▶ DATA
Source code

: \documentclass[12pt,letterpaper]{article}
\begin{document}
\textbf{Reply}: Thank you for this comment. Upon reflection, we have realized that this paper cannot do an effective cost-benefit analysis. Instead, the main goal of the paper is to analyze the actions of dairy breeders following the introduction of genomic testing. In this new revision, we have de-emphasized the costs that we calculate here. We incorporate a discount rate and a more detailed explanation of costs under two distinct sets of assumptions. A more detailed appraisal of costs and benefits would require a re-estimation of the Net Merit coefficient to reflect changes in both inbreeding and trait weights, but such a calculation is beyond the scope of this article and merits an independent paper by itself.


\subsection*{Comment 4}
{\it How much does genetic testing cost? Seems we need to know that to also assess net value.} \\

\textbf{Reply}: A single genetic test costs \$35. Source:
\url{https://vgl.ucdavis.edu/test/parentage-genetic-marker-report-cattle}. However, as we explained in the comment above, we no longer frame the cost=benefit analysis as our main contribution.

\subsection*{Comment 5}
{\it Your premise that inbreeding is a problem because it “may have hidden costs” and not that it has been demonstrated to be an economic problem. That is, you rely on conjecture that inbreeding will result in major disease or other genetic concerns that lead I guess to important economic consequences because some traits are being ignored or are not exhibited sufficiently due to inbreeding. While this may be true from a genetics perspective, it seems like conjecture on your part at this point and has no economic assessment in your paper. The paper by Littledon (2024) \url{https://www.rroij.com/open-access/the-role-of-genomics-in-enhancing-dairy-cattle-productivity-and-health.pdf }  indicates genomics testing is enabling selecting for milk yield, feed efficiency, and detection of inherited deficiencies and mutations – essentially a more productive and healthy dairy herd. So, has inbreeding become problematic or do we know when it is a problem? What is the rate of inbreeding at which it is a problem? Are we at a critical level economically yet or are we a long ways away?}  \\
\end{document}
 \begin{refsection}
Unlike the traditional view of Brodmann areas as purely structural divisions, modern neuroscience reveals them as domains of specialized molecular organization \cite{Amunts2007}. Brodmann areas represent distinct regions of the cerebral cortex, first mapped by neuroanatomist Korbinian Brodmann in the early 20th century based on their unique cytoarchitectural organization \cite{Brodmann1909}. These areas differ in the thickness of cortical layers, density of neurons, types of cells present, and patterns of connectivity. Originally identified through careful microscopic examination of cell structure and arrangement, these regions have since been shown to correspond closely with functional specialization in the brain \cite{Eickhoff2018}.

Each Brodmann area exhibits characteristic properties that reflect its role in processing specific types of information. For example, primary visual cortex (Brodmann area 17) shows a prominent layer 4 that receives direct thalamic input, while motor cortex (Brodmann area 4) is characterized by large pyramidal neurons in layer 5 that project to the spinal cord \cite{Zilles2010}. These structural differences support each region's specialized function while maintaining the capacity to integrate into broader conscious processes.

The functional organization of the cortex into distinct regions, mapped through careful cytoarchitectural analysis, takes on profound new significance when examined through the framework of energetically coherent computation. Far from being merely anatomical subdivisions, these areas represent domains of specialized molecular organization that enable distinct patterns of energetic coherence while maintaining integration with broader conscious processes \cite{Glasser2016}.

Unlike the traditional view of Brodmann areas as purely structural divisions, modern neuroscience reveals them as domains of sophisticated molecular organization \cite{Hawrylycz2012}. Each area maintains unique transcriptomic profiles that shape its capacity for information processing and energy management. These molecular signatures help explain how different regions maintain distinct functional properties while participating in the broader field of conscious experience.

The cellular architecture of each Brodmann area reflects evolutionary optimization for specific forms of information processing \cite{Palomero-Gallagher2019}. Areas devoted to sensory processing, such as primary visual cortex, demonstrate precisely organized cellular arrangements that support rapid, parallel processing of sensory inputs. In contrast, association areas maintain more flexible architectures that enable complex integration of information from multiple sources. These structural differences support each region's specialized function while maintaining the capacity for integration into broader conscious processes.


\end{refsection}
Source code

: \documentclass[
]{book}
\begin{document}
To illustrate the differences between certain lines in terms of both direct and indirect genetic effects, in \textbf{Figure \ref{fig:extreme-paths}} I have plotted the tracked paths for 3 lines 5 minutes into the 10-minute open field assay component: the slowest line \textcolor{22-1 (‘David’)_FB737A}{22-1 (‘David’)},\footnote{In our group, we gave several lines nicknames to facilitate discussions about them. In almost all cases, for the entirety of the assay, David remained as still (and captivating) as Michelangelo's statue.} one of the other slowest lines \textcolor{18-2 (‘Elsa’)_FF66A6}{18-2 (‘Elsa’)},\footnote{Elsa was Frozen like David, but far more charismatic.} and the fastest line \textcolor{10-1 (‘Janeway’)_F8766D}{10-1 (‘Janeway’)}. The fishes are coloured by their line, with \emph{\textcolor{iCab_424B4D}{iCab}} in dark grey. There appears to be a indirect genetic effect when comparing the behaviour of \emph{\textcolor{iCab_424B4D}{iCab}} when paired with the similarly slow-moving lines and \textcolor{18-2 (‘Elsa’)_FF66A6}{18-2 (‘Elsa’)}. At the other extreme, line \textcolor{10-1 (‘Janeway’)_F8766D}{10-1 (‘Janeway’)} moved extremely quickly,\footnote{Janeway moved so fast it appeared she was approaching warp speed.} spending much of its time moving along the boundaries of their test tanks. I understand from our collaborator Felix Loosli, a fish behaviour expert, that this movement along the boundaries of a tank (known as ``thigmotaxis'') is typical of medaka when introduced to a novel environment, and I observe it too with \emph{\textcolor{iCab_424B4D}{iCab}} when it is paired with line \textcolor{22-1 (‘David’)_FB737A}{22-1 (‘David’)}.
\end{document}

▶ EXERCISE BRIEF
Faithfully transcribe the whole of the data.

▶ FINAL ANSWER
Source code

: \documentclass[12pt,letterpaper]{article}
\begin{document}
\textbf{Reply}: Thank you for this comment. Upon reflection, we have realized that this paper cannot do an effective cost-benefit analysis. Instead, the main goal of the paper is to analyze the actions of dairy breeders following the introduction of genomic testing. In this new revision, we have de-emphasized the costs that we calculate here. We incorporate a discount rate and a more detailed explanation of costs under two distinct sets of assumptions. A more detailed appraisal of costs and benefits would require a re-estimation of the Net Merit coefficient to reflect changes in both inbreeding and trait weights, but such a calculation is beyond the scope of this article and merits an independent paper by itself.


\subsection*{Comment 4}
{\it How much does genetic testing cost? Seems we need to know that to also assess net value.} \\

\textbf{Reply}: A single genetic test costs \$35. Source:
\url{https://vgl.ucdavis.edu/test/parentage-genetic-marker-report-cattle}. However, as we explained in the comment above, we no longer frame the cost=benefit analysis as our main contribution.

\subsection*{Comment 5}
{\it Your premise that inbreeding is a problem because it “may have hidden costs” and not that it has been demonstrated to be an economic problem. That is, you rely on conjecture that inbreeding will result in major disease or other genetic concerns that lead I guess to important economic consequences because some traits are being ignored or are not exhibited sufficiently due to inbreeding. While this may be true from a genetics perspective, it seems like conjecture on your part at this point and has no economic assessment in your paper. The paper by Littledon (2024) \url{https://www.rroij.com/open-access/the-role-of-genomics-in-enhancing-dairy-cattle-productivity-and-health.pdf }  indicates genomics testing is enabling selecting for milk yield, feed efficiency, and detection of inherited deficiencies and mutations – essentially a more productive and healthy dairy herd. So, has inbreeding become problematic or do we know when it is a problem? What is the rate of inbreeding at which it is a problem? Are we at a critical level economically yet or are we a long ways away?}  \\
\end{document}
 \begin{refsection}
Unlike the traditional view of Brodmann areas as purely structural divisions, modern neuroscience reveals them as domains of specialized molecular organization \cite{Amunts2007}. Brodmann areas represent distinct regions of the cerebral cortex, first mapped by neuroanatomist Korbinian Brodmann in the early 20th century based on their unique cytoarchitectural organization \cite{Brodmann1909}. These areas differ in the thickness of cortical layers, density of neurons, types of cells present, and patterns of connectivity. Originally identified through careful microscopic examination of cell structure and arrangement, these regions have since been shown to correspond closely with functional specialization in the brain \cite{Eickhoff2018}.

Each Brodmann area exhibits characteristic properties that reflect its role in processing specific types of information. For example, primary visual cortex (Brodmann area 17) shows a prominent layer 4 that receives direct thalamic input, while motor cortex (Brodmann area 4) is characterized by large pyramidal neurons in layer 5 that project to the spinal cord \cite{Zilles2010}. These structural differences support each region's specialized function while maintaining the capacity to integrate into broader conscious processes.

The functional organization of the cortex into distinct regions, mapped through careful cytoarchitectural analysis, takes on profound new significance when examined through the framework of energetically coherent computation. Far from being merely anatomical subdivisions, these areas represent domains of specialized molecular organization that enable distinct patterns of energetic coherence while maintaining integration with broader conscious processes \cite{Glasser2016}.

Unlike the traditional view of Brodmann areas as purely structural divisions, modern neuroscience reveals them as domains of sophisticated molecular organization \cite{Hawrylycz2012}. Each area maintains unique transcriptomic profiles that shape its capacity for information processing and energy management. These molecular signatures help explain how different regions maintain distinct functional properties while participating in the broader field of conscious experience.

The cellular architecture of each Brodmann area reflects evolutionary optimization for specific forms of information processing \cite{Palomero-Gallagher2019}. Areas devoted to sensory processing, such as primary visual cortex, demonstrate precisely organized cellular arrangements that support rapid, parallel processing of sensory inputs. In contrast, association areas maintain more flexible architectures that enable complex integration of information from multiple sources. These structural differences support each region's specialized function while maintaining the capacity for integration into broader conscious processes.


\end{refsection}
Source code

: \documentclass[
]{book}
\begin{document}
To illustrate the differences between certain lines in terms of both direct and indirect genetic effects, in \textbf{Figure \ref{fig:extreme-paths}} I have plotted the tracked paths for 3 lines 5 minutes into the 10-minute open field assay component: the slowest line \textcolor{22-1 (‘David’)_FB737A}{22-1 (‘David’)},\footnote{In our group, we gave several lines nicknames to facilitate discussions about them. In almost all cases, for the entirety of the assay, David remained as still (and captivating) as Michelangelo's statue.} one of the other slowest lines \textcolor{18-2 (‘Elsa’)_FF66A6}{18-2 (‘Elsa’)},\footnote{Elsa was Frozen like David, but far more charismatic.} and the fastest line \textcolor{10-1 (‘Janeway’)_F8766D}{10-1 (‘Janeway’)}. The fishes are coloured by their line, with \emph{\textcolor{iCab_424B4D}{iCab}} in dark grey. There appears to be a indirect genetic effect when comparing the behaviour of \emph{\textcolor{iCab_424B4D}{iCab}} when paired with the similarly slow-moving lines and \textcolor{18-2 (‘Elsa’)_FF66A6}{18-2 (‘Elsa’)}. At the other extreme, line \textcolor{10-1 (‘Janeway’)_F8766D}{10-1 (‘Janeway’)} moved extremely quickly,\footnote{Janeway moved so fast it appeared she was approaching warp speed.} spending much of its time moving along the boundaries of their test tanks. I understand from our collaborator Felix Loosli, a fish behaviour expert, that this movement along the boundaries of a tank (known as ``thigmotaxis'') is typical of medaka when introduced to a novel environment, and I observe it too with \emph{\textcolor{iCab_424B4D}{iCab}} when it is paired with line \textcolor{22-1 (‘David’)_FB737A}{22-1 (‘David’)}.
\end{document}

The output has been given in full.